Gospodarka Kazachstanu i jej rozwój - jak podkreślił wiceminister - opiera się jednak na surowcach energetycznych. Według Wasilenki od lat 90. obserwowany jest wzrost wydobycia oraz eksportu ropy naftowej i gazu ziemnego, co przyczyniło się do realizacji w Kazachstanie wielu przedsięwzięć infrastrukturalnych. Widać to np. w Astanie, która będąc stolicą państwa od 1998 roku stale się rozbudowuje. Corocznie udział ropy i gazu oraz ich produktów w koszyku eksportowym Kazachstanu wynosi ok. 60 proc. Dochody z tego tytułu stanowią ok. 45 proc. udziału w przychodach budżetu państwa, co przekłada się na udział tego sektora w PKB Kazachstanu na poziomie 25 proc.
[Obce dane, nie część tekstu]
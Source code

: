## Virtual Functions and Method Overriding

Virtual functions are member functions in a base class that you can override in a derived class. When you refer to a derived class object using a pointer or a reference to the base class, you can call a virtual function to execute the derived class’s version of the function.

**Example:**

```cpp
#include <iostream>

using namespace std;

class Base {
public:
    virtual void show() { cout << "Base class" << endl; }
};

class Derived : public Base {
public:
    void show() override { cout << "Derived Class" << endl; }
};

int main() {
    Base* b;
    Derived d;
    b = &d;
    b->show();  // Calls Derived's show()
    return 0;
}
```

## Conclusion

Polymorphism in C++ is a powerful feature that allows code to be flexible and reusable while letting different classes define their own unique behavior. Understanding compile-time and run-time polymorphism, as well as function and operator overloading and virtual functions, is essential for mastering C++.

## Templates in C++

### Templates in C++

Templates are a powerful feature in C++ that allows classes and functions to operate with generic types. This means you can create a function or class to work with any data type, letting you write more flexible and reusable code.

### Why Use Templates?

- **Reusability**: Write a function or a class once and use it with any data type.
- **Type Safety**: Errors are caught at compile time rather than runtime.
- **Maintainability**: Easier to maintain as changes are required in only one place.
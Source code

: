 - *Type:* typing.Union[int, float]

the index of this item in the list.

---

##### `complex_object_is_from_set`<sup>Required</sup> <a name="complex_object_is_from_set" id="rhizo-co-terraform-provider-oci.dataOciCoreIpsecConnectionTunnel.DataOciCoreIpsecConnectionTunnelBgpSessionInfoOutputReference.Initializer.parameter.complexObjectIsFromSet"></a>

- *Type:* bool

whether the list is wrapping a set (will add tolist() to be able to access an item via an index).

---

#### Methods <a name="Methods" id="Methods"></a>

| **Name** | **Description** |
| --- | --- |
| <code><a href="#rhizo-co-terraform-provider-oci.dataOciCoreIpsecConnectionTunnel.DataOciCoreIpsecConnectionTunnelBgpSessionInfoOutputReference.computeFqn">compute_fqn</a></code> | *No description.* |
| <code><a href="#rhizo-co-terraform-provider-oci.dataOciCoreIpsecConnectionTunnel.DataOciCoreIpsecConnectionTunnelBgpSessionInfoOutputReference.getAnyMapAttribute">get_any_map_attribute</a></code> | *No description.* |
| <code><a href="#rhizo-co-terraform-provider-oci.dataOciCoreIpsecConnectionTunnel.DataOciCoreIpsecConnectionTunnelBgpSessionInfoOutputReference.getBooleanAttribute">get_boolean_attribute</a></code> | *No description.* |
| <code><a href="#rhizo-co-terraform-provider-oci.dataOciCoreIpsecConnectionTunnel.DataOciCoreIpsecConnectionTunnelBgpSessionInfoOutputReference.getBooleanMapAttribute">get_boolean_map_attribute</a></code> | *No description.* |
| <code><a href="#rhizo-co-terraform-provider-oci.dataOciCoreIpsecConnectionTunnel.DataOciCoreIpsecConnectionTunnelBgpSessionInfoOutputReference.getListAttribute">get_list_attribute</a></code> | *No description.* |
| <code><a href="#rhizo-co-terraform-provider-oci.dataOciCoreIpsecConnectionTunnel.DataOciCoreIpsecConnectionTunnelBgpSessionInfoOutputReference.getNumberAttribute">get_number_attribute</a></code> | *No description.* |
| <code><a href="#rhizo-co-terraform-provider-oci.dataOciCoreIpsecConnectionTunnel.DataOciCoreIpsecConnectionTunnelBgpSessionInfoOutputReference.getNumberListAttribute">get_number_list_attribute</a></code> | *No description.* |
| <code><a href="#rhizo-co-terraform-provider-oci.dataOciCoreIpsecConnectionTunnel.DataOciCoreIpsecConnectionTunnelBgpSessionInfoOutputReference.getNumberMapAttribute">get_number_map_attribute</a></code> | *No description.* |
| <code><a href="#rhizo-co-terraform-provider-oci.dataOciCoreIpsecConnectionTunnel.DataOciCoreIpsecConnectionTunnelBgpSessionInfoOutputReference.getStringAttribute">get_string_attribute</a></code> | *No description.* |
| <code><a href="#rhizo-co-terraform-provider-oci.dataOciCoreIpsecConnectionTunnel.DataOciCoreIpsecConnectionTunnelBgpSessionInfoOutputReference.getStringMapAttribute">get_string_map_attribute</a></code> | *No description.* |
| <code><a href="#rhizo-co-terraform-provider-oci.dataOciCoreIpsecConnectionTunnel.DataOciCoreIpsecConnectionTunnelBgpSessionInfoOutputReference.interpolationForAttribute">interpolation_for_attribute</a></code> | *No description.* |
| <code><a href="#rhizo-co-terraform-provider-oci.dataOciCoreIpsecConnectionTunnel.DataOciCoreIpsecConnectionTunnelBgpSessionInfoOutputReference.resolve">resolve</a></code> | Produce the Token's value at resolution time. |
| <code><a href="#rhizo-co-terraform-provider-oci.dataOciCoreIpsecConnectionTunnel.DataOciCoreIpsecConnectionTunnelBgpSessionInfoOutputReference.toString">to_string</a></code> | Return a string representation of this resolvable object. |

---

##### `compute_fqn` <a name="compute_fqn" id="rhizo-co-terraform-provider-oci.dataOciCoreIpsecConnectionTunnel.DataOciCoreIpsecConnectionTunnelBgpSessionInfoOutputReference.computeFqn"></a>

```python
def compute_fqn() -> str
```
"Rozwijamy się i potrzebujemy inwestycji nie tylko w tradycyjnych dziedzinach, ale też np. w dziedzinie nowych technologii; zależy nam na realizacji programu +Cyfrowy Kazachstan+. Wkrótce ogłosimy jego założenia" - zapowiedział wiceszef MSZ Kazachstanu. Wasilenko wymienił też kazachstańskie gałęzie gospodarki, w których mogą inwestować polskie firmy; to m.in. budownictwo, energetyka, w tym alternatywne źródła energii, petrochemia, meblarstwo.
Według niego na korzyść zmienia się prawo, które ułatwia realizację biznesu w Kazachstanie. Przypomniał, że w marcu 2017 roku prezydent Nazarbajew skierował do publicznej debaty projekt zmian w konstytucji. Propozycja ta zmierza w kierunku zwiększenia roli rządu oraz parlamentu, choć głowa państwa ma zachować prawo weta w strategicznych sprawach kraju.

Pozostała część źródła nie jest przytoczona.